Race, my professor concluded, was something that we have created. There is no biological basis for it. But we made it, and we give meaning to it, so it influences our lives. The girl on my right agreed. “If I were to find out tomorrow that my mother was Caucasian, not Puerto Rican, it would be a huge identity shift. I don’t know if I could deal with it.”
That struck me. But that’s exactly what I had to do, I thought. That’s what all LGBT people did. For every one of us there was that moment when the lies and self-deception collapsed on itself, and we had to stare the truth in the eye. I am not what I believed I was. What’s worse, what I was had big consequences.
I knew the truth in my classmate’s statement on loss of identity. For many of us, coming to terms with our sexuality was a complete paradigm shift. The world itself changed color. Friends had the potential to become enemies, and those we avoided or even despised became unexpected allies.
Looking from a post-Mormon context, I could also see how I lost my culture, yet couldn’t escape it either. I cannot run from what I was, because it has made me who I am. I must learn to live in both. In the past three years I have had to completely reinvent my identity, and learn how to defend it, at the cost of all I had before.
The journey for me was gradual, as it has to be, because it’s too much for a person to take all at once. The crucial moment that forever kept me from backtracking was finally experiencing what I had craved for so long. To finally feel that love, deep, potent, and completely uninhibited. That led me to reevaluate my religious and spiritual identity, and it gave me the courage to allow my world to crumble, and then rebuild it, brick by brick.

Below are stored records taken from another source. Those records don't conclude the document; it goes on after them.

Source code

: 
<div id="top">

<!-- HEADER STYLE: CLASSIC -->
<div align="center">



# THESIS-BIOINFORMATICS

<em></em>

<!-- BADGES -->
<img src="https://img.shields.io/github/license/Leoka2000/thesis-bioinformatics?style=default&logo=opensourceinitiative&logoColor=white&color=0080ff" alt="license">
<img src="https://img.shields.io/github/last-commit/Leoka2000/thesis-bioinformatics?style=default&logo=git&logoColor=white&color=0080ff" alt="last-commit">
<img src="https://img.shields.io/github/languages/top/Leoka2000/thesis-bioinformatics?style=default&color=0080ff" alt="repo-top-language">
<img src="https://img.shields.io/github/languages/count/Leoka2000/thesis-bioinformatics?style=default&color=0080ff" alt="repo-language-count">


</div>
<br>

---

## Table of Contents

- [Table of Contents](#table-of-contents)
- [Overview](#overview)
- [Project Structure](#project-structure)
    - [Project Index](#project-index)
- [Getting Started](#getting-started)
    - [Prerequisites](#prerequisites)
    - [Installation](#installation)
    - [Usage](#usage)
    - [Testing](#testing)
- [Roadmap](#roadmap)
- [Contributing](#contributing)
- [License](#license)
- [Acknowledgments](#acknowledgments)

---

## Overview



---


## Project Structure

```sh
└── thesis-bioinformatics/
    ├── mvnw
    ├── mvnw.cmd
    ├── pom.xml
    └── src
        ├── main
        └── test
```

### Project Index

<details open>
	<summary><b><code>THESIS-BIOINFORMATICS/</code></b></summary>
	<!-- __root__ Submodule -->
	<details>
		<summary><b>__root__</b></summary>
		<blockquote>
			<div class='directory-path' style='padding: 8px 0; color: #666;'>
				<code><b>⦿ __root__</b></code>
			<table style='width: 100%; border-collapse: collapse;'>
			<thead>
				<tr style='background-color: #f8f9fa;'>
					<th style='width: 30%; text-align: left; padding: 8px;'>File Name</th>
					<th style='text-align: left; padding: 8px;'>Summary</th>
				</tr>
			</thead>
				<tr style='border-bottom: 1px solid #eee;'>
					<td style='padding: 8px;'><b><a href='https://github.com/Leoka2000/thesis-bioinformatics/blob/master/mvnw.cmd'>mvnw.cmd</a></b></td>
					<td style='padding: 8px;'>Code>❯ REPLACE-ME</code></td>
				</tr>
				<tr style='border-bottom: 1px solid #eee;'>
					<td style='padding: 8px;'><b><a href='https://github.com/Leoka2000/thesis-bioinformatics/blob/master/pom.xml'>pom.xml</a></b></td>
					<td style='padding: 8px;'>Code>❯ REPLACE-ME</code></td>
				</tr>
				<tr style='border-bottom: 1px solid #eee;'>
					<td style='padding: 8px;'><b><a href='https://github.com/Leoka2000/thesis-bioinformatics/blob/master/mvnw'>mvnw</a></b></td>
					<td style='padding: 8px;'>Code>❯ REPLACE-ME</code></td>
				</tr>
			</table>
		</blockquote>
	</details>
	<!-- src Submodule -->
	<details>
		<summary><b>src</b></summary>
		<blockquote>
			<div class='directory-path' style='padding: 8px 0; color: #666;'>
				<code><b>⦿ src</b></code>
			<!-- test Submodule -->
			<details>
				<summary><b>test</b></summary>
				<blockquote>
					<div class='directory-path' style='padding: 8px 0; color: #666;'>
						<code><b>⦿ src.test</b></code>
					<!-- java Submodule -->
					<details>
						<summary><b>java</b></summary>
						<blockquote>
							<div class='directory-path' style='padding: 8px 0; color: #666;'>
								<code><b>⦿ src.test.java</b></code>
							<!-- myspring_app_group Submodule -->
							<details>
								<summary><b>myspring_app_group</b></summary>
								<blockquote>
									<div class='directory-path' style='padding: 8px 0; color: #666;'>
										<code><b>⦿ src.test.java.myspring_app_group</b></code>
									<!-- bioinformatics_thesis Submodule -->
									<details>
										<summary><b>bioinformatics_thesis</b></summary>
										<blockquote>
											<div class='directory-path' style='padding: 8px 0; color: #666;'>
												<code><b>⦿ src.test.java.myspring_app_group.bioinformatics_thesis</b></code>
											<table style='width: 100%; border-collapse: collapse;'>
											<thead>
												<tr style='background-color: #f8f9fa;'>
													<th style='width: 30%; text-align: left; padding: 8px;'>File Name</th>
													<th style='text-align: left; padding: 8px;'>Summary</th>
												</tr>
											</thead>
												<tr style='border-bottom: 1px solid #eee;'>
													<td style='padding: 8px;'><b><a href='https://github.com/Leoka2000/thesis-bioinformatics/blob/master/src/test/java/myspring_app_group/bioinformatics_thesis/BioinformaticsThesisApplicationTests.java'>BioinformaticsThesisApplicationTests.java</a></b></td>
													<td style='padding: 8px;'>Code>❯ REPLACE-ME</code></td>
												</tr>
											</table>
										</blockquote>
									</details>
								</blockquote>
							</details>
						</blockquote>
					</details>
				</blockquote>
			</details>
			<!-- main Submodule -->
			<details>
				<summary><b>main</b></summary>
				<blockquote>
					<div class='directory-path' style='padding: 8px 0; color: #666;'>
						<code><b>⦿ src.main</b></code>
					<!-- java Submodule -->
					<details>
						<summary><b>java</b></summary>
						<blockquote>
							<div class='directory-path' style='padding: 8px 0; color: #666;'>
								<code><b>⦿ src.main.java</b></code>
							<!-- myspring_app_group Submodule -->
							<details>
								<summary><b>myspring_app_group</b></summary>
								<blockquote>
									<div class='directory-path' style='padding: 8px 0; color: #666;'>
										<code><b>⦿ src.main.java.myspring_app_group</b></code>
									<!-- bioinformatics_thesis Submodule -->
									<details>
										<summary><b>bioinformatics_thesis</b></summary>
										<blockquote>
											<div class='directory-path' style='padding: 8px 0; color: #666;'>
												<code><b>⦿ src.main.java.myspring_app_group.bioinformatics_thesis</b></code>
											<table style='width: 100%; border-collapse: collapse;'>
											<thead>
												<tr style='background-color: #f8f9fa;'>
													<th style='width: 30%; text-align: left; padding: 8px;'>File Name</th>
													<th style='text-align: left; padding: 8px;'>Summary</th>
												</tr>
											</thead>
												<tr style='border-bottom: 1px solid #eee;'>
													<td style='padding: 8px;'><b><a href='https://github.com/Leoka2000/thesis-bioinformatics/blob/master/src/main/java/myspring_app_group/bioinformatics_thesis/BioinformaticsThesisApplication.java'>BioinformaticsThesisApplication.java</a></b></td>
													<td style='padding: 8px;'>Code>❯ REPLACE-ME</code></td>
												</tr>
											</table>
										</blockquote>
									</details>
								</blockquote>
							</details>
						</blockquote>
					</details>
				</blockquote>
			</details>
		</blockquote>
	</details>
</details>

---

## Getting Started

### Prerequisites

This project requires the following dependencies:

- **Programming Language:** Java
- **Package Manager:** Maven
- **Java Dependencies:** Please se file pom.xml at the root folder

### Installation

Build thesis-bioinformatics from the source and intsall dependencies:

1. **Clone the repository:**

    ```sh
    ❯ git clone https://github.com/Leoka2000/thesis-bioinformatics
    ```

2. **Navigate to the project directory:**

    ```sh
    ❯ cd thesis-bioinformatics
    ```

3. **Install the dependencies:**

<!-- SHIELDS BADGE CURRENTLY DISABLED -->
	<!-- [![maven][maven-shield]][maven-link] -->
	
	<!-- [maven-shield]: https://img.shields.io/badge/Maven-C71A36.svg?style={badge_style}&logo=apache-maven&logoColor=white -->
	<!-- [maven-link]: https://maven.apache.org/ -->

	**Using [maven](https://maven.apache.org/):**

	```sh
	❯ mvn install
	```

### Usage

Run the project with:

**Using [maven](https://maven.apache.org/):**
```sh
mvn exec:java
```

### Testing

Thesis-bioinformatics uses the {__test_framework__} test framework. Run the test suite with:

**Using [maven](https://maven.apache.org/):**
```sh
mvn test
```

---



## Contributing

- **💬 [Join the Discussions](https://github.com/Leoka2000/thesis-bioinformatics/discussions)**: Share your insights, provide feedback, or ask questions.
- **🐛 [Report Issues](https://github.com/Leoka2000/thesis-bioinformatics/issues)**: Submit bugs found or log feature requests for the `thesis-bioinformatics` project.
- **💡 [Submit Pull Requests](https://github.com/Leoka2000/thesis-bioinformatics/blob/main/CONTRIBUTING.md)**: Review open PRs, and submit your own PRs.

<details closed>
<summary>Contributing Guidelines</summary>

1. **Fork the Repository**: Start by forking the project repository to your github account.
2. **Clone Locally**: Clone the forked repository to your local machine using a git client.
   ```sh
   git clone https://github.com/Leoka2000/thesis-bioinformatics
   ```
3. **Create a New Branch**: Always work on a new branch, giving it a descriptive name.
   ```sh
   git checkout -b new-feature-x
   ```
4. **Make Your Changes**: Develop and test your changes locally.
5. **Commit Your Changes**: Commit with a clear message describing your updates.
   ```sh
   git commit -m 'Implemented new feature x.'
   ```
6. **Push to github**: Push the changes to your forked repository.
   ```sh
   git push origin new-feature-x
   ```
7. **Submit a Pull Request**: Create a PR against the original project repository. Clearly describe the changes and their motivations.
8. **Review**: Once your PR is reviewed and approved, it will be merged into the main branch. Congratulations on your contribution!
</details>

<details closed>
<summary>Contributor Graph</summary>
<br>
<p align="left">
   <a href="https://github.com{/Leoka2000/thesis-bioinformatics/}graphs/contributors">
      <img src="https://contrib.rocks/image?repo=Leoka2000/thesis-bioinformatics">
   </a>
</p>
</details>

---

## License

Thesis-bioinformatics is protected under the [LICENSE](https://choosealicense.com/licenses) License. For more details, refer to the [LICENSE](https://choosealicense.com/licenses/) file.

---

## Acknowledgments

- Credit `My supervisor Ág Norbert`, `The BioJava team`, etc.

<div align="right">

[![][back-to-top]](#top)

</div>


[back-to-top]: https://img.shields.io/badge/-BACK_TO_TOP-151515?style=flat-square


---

It’s not a journey for the faint of heart. But it’s one I will never regret taking. It has refined my character and led me to the life I have today. And it’s a pretty good one, if I say so myself. I’m not bound by identities like gay, straight, Mormon, or not. I’m allowing myself to settle in to who I am, to just be me. Be Nick.
The other day I was thinking about the point my professor made. If race has no biological basis, and we’ve created it, then potentially we have the ability to deconstruct it and cease using it to divide and discriminate. Maybe we’re not African, Caucasian, Asian, Latino, etc. Maybe we’re all just different shades of human. And then it struck me. Perhaps sexuality is something we have created as well. Maybe that’s why we still haven’t found the “gay gene.” Maybe we’re not gay, straight, bisexual, asexual, etc. Maybe we’re all just different shades of human.
What would it mean to deconstruct these things? I think part of the cost would certainly be what my classmate said; we would lose significant parts of our identities. But you and I are proof that this is survivable. What I think it would do, if we could push through the identity crisis, is allow us to define one another based on the content of our character. Perhaps the day will come when we can stop defining ourselves and others with categories, and just see people. It’s just me. It’s just you. And certainly you and I can find ways to get along.